- Developer(s): Steamroll
- Publisher(s): Atari
- Platform(s): PlayStation Portable
- Release: Cancelled
- Genre(s): Fighting
- Mode(s): Single-player, multiplayer

= Age of Elements =

Age of Elements was a fighting video game developed by the newly created studio Steamroll and intended to be published by Atari for Sony's PlayStation Portable. It was cancelled in 2007.

==Gameplay==
IGN described the game's premise as a fighting game that was a mix between Tekken and Powerstone.
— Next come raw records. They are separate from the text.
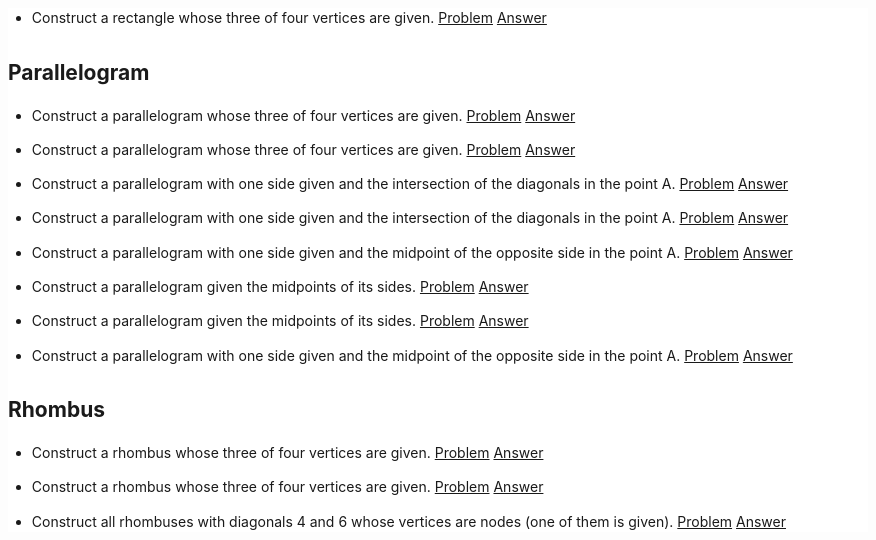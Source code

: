 * Construct a rectangle whose three of four vertices are given.
[Problem](2/Problems/10.png) 
[Answer](2/Solutions/10.png)

## Parallelogram

* Construct a parallelogram whose three of four vertices are given.
[Problem](2/Problems/13.png) 
[Answer](2/Solutions/13.png)

* Construct a parallelogram whose three of four vertices are given.
[Problem](4/Problems/13.png) 
[Answer](4/Solutions/13.png)

* Construct a parallelogram with one side given and the intersection of the diagonals in the point A.
[Problem](4/Problems/6.png) 
[Answer](4/Solutions/6.png)

* Construct a parallelogram with one side given and the intersection of the diagonals in the point A.
[Problem](6/Problems/5.png) 
[Answer](6/Solutions/5.png)

* Construct a parallelogram with one side given and the midpoint of the opposite side in the point A.
[Problem](6/Problems/12.png) 
[Answer](6/Solutions/12.png)

* Construct a parallelogram given the midpoints of its sides.
[Problem](6/Problems/16.png) 
[Answer](6/Solutions/16.png)

* Construct a parallelogram given the midpoints of its sides.
[Problem](10/Problems/19.png) 
[Answer](10/Solutions/19.png)

* Construct a parallelogram with one side given and the midpoint of the opposite side in the point A.
[Problem](8/Problems/7.png) 
[Answer](8/Solutions/7.png)

## Rhombus

* Construct a rhombus whose three of four vertices are given.
[Problem](1/Problems/12.png) 
[Answer](1/Solutions/12.png)

* Construct a rhombus whose three of four vertices are given.
[Problem](2/Problems/16.png) 
[Answer](2/Solutions/16.png)

* Construct all rhombuses with diagonals 4 and 6 whose vertices are nodes (one of them is given).
[Problem](4/Problems/2.png) 
[Answer](4/Solutions/2.png)
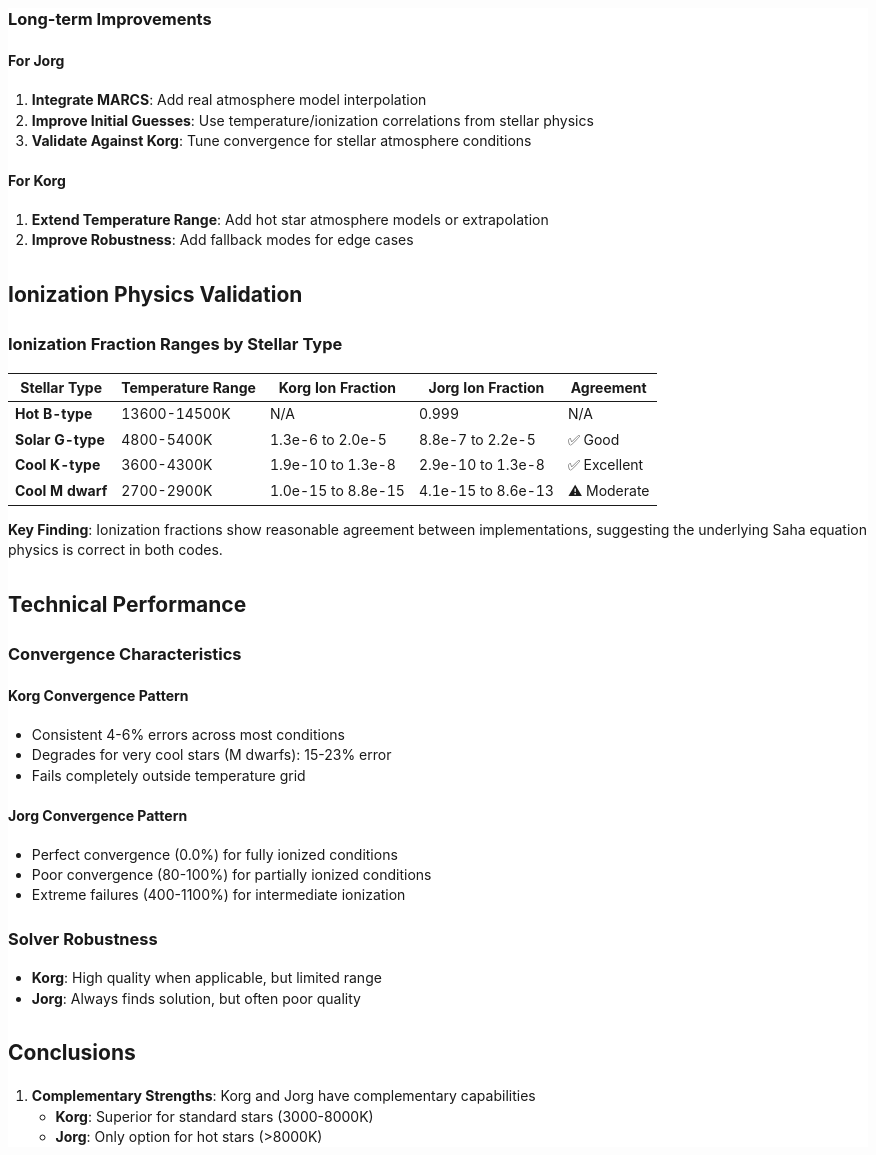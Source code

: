 ### Long-term Improvements

#### **For Jorg**
1. **Integrate MARCS**: Add real atmosphere model interpolation
2. **Improve Initial Guesses**: Use temperature/ionization correlations from stellar physics  
3. **Validate Against Korg**: Tune convergence for stellar atmosphere conditions

#### **For Korg**
1. **Extend Temperature Range**: Add hot star atmosphere models or extrapolation
2. **Improve Robustness**: Add fallback modes for edge cases

## Ionization Physics Validation

### Ionization Fraction Ranges by Stellar Type

| Stellar Type | Temperature Range | Korg Ion Fraction | Jorg Ion Fraction | Agreement |
|-------------|-------------------|-------------------|-------------------|-----------|
| **Hot B-type** | 13600-14500K | N/A | 0.999 | N/A |
| **Solar G-type** | 4800-5400K | 1.3e-6 to 2.0e-5 | 8.8e-7 to 2.2e-5 | ✅ Good |
| **Cool K-type** | 3600-4300K | 1.9e-10 to 1.3e-8 | 2.9e-10 to 1.3e-8 | ✅ Excellent |
| **Cool M dwarf** | 2700-2900K | 1.0e-15 to 8.8e-15 | 4.1e-15 to 8.6e-13 | ⚠️ Moderate |

**Key Finding**: Ionization fractions show reasonable agreement between implementations, suggesting the underlying Saha equation physics is correct in both codes.

## Technical Performance

### Convergence Characteristics

#### **Korg Convergence Pattern**
- Consistent 4-6% errors across most conditions
- Degrades for very cool stars (M dwarfs): 15-23% error
- Fails completely outside temperature grid

#### **Jorg Convergence Pattern**  
- Perfect convergence (0.0%) for fully ionized conditions
- Poor convergence (80-100%) for partially ionized conditions
- Extreme failures (400-1100%) for intermediate ionization

### Solver Robustness
- **Korg**: High quality when applicable, but limited range
- **Jorg**: Always finds solution, but often poor quality

## Conclusions

1. **Complementary Strengths**: Korg and Jorg have complementary capabilities
   - **Korg**: Superior for standard stars (3000-8000K)
   - **Jorg**: Only option for hot stars (>8000K)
The game was to feature one on one battles with a shifting camera-view; when the two combatants were a large distance from one another, the camera would go into a third person, behind the back view, where the player could aim to shoot at the character, while when characters were in close proximity, the view shifted to a side by side view of both character commonly found in fighting video games. The game was planned to have multiple modes: a training mode for learning the game, a versus mode for basic fights, and a "story mode" to play through as well. Local multiplayer was planned, though online multiplayer was not.

==Development==
The game was first announced in June 2006. It was debuted by publisher Atari at E3 2006, who described its production at the time as about 40% complete. The game was announced to be developed by a newly created development team named "Steamroll". The game was made playable at the event. The game was planned to have a "Winter 2006" release, (late 2006 to early 2007) on the PlayStation Portable handheld video game console, but the release was later cancelled in 2007.

==Reception==
It was nominated for "Best Fighting Game" for IGN's "PSP Best of E3 2006", but lost to Tekken: Dark Resurrection. IGN described the game's premise as "promising and unique", but conceded that it was too early to make a call with the game less than half complete at the time of their preview. The game engine was specifically singled out as impressive, with IGN stating "Steamroll is already well ahead of the game with its graphics engine. The game was something of a stunner on PSP, running at an impressive framerate and full of special effects and special animations. Detail was good enough that we initially mistook the game for a straight-on 2D-done-with-polygons fighter..., Environments were expansive, filled with details such as running waterfalls and towering waterfalls in a fantasy outdoor environment as well as lit signs and identifiable store fronts in a battle set in a rustic town...with the size of its arenas, the abundant detail on character faces and outfits, and the special effects afforded by the smooth graphics engine, its looks are in line with a number of console 3D grapplers, here exclusively on PSP.